Shawn Shan, Wenxin Ding, Josephine Passananti, Haitao Zheng, and Zhao developed Nightshade as part of the Department of Computer Science at the University of Chicago. The new tool builds upon the team's prior work with Glaze, another tool designed to alter digital artwork in a manner that confuses AI. While Glaze is oriented toward obfuscating the style of the artwork, Nightshade goes a step further by corrupting the training data. Essentially, it tricks AI models into misidentifying objects within the images.

 

For example, in tests, researchers used the tool to alter images of dogs in a way that led an AI model to generate a cat when prompted to produce a dog. To do this, Nightshade takes an image of the intended concept (e.g., an actual image of a "dog") and subtly modifies the image so that it retains its original appearance but is influenced in latent (encoded) space by an entirely different concept (e.g., "cat"). This way, to a human or simple automated check, the image and the text seem aligned. But in the model's latent space, the image has characteristics of both the original and the poison concept, which leads the model astray when trained on the data.

 

Researchers tested the tool using Stable Diffusion, an open source text-to-image generation model, and found that after the model ingested 50 poisoned images, it began generating dogs with distorted features, poisoning the entire concept of "dogs" within the model. After 100 samples, it produced cats instead of dogs, and by 300 samples, the cat images were near perfect. As VentureBeat notes, because of the way generative AI models cluster similar concepts into "embeddings," Nightshade was also able to trick the model into generating a cat when prompted with related words like "husky," "puppy," and "wolf."

Defending against Nightshade's data poisoning technique may pose a challenge for AI developers. The altered pixels are not easily detectable by the human eye and may even be difficult for software data scraping tools to identify. Any poisoned images that have already been used for training would need to be detected and removed, and the compromised AI models likely would have to be retrained.

 

While the University of Chicago researchers acknowledge that their tool could be used maliciously, they argue their main goal is to tip the power balance back toward artists. The Glaze project team elaborated on Nightshade’s goals via a thread on the social platform X, emphasizing the "power asymmetry between AI companies and content owners," labeling it "ridiculous." Additionally, Zhao wrote on his account, "Nightshade’s purpose is not to break models. It’s to disincentivize unauthorized data training and encourage legit licensed content for training. For models that obey opt outs and do not scrape, there is minimal or zero impact."
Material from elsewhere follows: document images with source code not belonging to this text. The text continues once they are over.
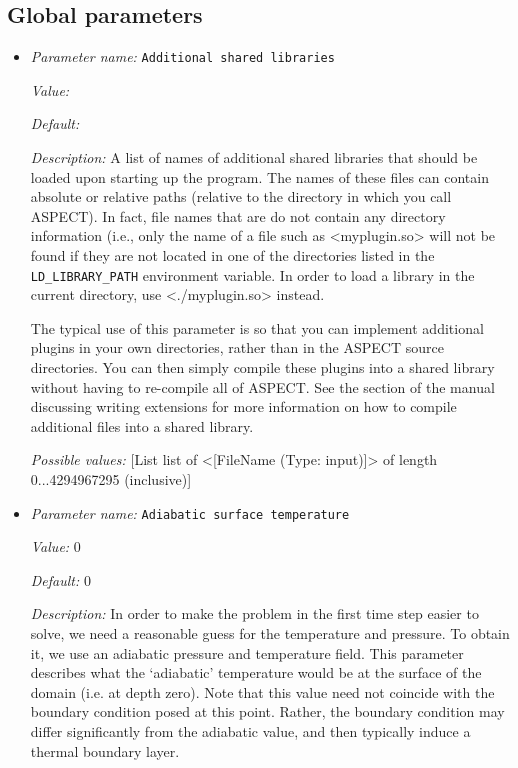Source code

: \subsection{Global parameters}
\label{parameters:global}


\begin{itemize}
\item {\it Parameter name:} {\tt Additional shared libraries}
\label{parameters:Additional shared libraries}


{\it Value:} 


{\it Default:} 


{\it Description:} A list of names of additional shared libraries that should be loaded upon starting up the program. The names of these files can contain absolute or relative paths (relative to the directory in which you call ASPECT). In fact, file names that are do not contain any directory information (i.e., only the name of a file such as <myplugin.so> will not be found if they are not located in one of the directories listed in the \texttt{LD_LIBRARY_PATH} environment variable. In order to load a library in the current directory, use <./myplugin.so> instead.

The typical use of this parameter is so that you can implement additional plugins in your own directories, rather than in the ASPECT source directories. You can then simply compile these plugins into a shared library without having to re-compile all of ASPECT. See the section of the manual discussing writing extensions for more information on how to compile additional files into a shared library.


{\it Possible values:} [List list of <[FileName (Type: input)]> of length 0...4294967295 (inclusive)]
\item {\it Parameter name:} {\tt Adiabatic surface temperature}
\label{parameters:Adiabatic surface temperature}


{\it Value:} 0


{\it Default:} 0


{\it Description:} In order to make the problem in the first time step easier to solve, we need a reasonable guess for the temperature and pressure. To obtain it, we use an adiabatic pressure and temperature field. This parameter describes what the `adiabatic' temperature would be at the surface of the domain (i.e. at depth zero). Note that this value need not coincide with the boundary condition posed at this point. Rather, the boundary condition may differ significantly from the adiabatic value, and then typically induce a thermal boundary layer.


\end{itemize}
The development of technologies like Nightshade could ignite an arms race between researchers intent to protect human creative works from AI absorption and those who seek to feed their data-hungry models. Larger companies with more resources may be able to eventually work around Nightshade with countermeasures, but smaller firms and open source projects with lower budgets might be disproportionately affected.

 

Still, as far as some artists are concerned, no one should ever use their work to train AI models without their permission. As news of Nightshade broke on Monday, a few outspoken artists began publicly gloating about the potential for the new tool on social media. An illustrator named Katria Raden posted on X, "AI bros have heard the news and they're upset... what was it they said to us? Adapt or die? You can't stop technological progress?" which started a thread of similar opinions, with some pro-AI accounts pushing back.

It's worth noting that companies and researchers already scraped unpoisoned artwork long ago, so it's too late to affect what they already have downloaded to their machines (or to affect existing AI image generators). However, absorbing new artistic styles and photography of current events going forward could be affected by the Nightshade technique if it goes into widespread use—and if it isn't quickly defeated by a new technique.